• _RAW DATA_:
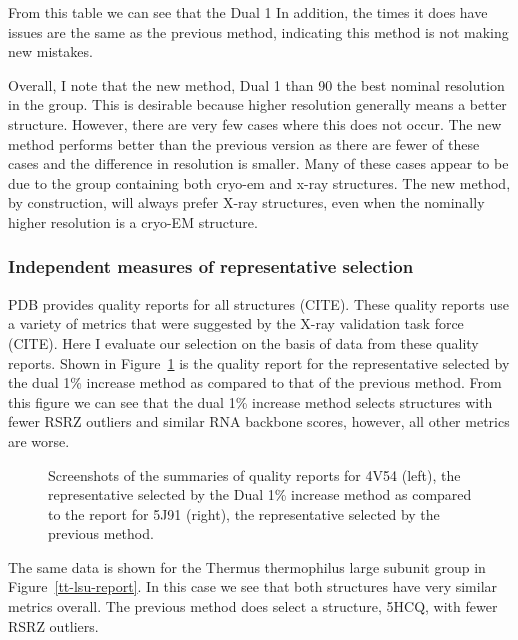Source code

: From this table we can see that the Dual 1%
In addition, the times it does have issues are the same as the previous method,
indicating this method is not making new mistakes. 

Overall, I note that the new method, Dual 1%
than 90%
the best nominal resolution in the group. This is desirable because higher
resolution generally means a better structure. However, there are very few cases
where this does not occur. The new method performs better than the previous
version as there are fewer of these cases and the difference in resolution is
smaller. Many of these cases appear to be due to the group containing both
cryo-em and x-ray structures. The new method, by construction, will always
prefer X-ray structures, even when the nominally higher resolution is a cryo-EM
structure. 

\subsubsection{Independent measures of representative selection}

PDB provides quality reports for all structures (CITE). These quality reports
use a variety of metrics that were suggested by the X-ray validation task force
(CITE). Here I evaluate our selection on the basis of data from these quality
reports. Shown in Figure~\ref{fig:ec-lsu-report} is the quality report for the
representative selected by the dual 1\% increase method as compared to that of
the previous method. From this figure we can see that the dual 1\% increase
method selects structures with fewer RSRZ outliers and similar RNA backbone
scores, however, all other metrics are worse.

\begin{figure}
  \caption{Screenshots of the summaries of quality reports for 4V54 (left), the
    representative selected by the Dual 1\% increase method as compared to the
    report for 5J91 (right), the representative selected by the previous
  method.}
  \label{fig:ec-lsu-report}
\end{figure}

The same data is shown for the Thermus thermophilus large subunit group in
Figure~\ref{tt-lsu-report}. In this case we see that both structures have very
similar metrics overall. The previous method does select a structure, 5HCQ, with
fewer RSRZ outliers.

• _EXERCISE REQUIREMENTS_:
The answer must be the lines from the first one in the records through the line containing "version as there", copied exactly, with no pictures.

• _SOLUTION TO THE PROBLEM_:
Source code

: From this table we can see that the Dual 1%
In addition, the times it does have issues are the same as the previous method,
indicating this method is not making new mistakes. 

Overall, I note that the new method, Dual 1%
than 90%
the best nominal resolution in the group. This is desirable because higher
resolution generally means a better structure. However, there are very few cases
where this does not occur. The new method performs better than the previous
version as there are fewer of these cases and the difference in resolution is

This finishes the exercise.